As part of that effort, the firm is laying off 20 to 30 staffers, people familiar with the matter told Deal Journal. A person close to the situation said Perry also has made some hires to boost its standing in debt investing.
Here is Perry’s official statement on the moves, courtesy of a spokesman for the firm:
“The traditional long/short equity model is undergoing rethinking and Perry Capital has taken appropriate steps to restructure so that it may better capitalize on more appealing current investment opportunities. The firm remains a special situation equity investor, but it sees unprecedented opportunity in the global credit markets that requires fewer equity professionals. The nimble asset-allocation process that has been a hallmark of Perry Capital’s long-term success dictates such a realignment of its near-term investment focus.”

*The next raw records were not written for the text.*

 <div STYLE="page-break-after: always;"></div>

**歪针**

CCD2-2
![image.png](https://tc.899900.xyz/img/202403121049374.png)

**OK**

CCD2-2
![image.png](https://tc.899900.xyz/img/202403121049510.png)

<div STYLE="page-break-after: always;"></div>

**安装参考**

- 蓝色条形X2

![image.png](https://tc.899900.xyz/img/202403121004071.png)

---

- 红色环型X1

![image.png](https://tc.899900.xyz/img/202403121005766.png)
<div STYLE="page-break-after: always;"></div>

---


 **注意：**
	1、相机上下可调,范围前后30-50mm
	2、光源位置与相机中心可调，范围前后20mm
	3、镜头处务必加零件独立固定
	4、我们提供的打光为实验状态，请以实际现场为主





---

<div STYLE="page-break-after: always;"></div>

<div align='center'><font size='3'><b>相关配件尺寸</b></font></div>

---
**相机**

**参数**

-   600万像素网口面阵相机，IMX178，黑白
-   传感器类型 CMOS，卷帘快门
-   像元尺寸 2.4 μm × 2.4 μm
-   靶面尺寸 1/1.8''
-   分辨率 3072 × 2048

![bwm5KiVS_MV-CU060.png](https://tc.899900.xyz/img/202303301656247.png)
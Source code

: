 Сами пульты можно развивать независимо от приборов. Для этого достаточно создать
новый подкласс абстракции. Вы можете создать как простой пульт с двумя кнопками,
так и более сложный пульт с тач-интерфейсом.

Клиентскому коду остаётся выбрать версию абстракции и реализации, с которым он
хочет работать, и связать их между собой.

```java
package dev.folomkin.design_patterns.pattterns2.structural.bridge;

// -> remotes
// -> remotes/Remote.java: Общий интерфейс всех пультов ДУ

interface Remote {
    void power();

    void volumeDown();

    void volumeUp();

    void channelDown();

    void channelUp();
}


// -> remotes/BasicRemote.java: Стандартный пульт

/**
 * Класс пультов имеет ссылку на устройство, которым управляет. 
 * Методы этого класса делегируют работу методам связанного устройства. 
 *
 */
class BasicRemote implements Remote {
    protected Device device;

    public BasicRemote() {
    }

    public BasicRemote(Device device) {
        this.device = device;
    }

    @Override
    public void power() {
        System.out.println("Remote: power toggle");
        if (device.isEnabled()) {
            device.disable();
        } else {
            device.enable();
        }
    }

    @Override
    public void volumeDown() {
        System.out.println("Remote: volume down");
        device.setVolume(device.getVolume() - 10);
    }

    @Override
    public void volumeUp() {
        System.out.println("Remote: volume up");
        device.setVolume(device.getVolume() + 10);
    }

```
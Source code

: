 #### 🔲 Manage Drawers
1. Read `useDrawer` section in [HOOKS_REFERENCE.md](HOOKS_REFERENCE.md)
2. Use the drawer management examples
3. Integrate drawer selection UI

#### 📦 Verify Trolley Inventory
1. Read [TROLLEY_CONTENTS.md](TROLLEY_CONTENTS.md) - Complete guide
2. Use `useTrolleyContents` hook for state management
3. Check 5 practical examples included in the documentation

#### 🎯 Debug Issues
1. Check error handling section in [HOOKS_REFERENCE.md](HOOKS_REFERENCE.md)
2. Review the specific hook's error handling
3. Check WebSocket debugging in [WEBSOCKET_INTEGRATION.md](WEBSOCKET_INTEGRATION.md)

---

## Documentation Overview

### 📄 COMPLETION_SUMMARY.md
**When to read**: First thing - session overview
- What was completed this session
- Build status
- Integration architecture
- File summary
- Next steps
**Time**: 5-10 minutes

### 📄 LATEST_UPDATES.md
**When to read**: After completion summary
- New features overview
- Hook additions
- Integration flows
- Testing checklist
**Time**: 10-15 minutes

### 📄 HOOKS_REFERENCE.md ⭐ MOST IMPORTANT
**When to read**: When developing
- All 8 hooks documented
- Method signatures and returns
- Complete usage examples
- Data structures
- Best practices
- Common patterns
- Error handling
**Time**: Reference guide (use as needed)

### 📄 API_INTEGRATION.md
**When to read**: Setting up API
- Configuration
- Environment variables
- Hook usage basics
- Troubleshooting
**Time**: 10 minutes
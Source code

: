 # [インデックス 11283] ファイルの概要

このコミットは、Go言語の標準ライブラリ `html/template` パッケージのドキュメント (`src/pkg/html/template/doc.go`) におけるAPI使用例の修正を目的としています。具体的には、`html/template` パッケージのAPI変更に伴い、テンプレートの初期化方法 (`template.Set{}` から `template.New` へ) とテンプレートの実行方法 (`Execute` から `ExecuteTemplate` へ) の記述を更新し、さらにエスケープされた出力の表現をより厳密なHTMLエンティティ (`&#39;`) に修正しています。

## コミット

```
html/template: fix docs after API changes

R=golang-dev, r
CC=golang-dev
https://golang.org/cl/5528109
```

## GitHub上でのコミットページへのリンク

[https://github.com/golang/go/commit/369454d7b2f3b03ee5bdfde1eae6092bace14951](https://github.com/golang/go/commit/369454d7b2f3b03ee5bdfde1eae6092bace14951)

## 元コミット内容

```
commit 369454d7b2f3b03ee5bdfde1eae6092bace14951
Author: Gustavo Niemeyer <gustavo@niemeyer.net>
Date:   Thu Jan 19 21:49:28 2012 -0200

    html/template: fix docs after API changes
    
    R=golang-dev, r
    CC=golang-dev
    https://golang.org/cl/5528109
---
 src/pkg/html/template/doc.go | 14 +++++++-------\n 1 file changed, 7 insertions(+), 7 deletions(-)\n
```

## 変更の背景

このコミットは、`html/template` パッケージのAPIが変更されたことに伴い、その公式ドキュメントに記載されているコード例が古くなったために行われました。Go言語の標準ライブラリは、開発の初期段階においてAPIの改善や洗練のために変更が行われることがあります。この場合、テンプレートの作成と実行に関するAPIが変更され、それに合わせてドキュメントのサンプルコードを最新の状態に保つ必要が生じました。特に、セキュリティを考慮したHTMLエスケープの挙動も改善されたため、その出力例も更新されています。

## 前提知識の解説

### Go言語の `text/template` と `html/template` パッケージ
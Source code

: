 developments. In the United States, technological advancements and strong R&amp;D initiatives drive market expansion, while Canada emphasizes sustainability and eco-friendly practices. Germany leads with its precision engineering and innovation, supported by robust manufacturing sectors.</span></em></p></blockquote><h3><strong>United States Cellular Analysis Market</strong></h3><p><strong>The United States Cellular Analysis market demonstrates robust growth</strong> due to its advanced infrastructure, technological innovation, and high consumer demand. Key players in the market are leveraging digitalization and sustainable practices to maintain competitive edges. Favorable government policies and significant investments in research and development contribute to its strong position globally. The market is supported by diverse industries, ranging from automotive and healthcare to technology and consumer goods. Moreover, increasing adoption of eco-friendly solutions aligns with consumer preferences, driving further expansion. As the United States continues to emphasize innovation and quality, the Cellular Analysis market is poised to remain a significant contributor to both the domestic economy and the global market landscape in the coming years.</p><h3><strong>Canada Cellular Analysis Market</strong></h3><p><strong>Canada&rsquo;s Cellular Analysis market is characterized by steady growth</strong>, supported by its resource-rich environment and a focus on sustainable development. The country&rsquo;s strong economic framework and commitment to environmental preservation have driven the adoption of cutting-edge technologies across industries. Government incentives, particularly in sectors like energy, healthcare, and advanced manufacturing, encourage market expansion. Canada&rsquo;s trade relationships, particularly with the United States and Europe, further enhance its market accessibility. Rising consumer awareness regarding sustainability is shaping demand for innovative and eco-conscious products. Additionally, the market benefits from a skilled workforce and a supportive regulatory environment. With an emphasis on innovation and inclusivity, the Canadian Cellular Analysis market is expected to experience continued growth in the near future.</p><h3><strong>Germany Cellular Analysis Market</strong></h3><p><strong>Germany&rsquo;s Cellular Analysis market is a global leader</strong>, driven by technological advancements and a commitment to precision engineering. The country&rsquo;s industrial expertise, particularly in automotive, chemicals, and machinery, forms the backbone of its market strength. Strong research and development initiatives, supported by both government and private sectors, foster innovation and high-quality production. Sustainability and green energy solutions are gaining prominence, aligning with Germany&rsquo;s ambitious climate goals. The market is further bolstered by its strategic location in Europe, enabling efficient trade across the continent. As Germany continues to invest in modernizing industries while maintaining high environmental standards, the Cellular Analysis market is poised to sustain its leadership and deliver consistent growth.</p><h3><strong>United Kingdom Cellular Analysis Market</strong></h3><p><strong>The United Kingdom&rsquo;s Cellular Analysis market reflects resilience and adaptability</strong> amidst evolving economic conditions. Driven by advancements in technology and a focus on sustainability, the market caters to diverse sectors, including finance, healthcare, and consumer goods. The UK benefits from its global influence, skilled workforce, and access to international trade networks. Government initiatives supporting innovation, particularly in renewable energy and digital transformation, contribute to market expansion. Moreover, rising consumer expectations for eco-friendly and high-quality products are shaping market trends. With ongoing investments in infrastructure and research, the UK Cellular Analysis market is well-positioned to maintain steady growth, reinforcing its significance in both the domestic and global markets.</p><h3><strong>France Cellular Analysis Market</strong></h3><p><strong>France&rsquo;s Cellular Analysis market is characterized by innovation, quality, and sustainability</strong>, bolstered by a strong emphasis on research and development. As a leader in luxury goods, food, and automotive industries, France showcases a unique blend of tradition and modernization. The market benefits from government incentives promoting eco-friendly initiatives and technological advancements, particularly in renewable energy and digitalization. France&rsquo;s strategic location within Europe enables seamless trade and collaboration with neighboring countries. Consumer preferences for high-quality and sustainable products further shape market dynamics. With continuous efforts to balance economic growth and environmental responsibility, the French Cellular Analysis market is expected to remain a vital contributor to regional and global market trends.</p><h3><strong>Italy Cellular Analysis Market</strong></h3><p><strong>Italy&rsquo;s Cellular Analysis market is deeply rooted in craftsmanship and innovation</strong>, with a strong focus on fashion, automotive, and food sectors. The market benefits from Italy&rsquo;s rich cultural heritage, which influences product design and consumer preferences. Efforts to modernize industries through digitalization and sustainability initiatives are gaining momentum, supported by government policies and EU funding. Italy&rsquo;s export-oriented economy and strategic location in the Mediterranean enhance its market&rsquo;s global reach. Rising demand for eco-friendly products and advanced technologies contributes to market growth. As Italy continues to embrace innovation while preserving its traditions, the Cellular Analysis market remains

Perry Capital, like many other hedge funds, has been hit hard by the plunging stock markets. The $11 billion Perry Fund was down 8.5% in the third quarter alone, a person familiar with the firm told Deal Journal…
Clearly, Perry Partners’ equity strategies have not been working, hence this change is being made. It is also interesting that they are now moving aggressively into distressed fixed income securities. With all the problems we have seen with mortgage-backed securities, junk bonds, other corporate debt and so on, I’m certain that this market is relatively inefficient right now. Pricing of these securities is difficult hence opportunities abound for those can analyze well and also have the capital to pull the trigger on purchases.
We have seen the folks at Pimco Total Return and the Pimco organization in general moving aggressively in this area (PIMCO Buys $2.5 Billion In Mortgage-Backed Bonds) and it sounds as though this hedge fund is going to more focused on doing this also.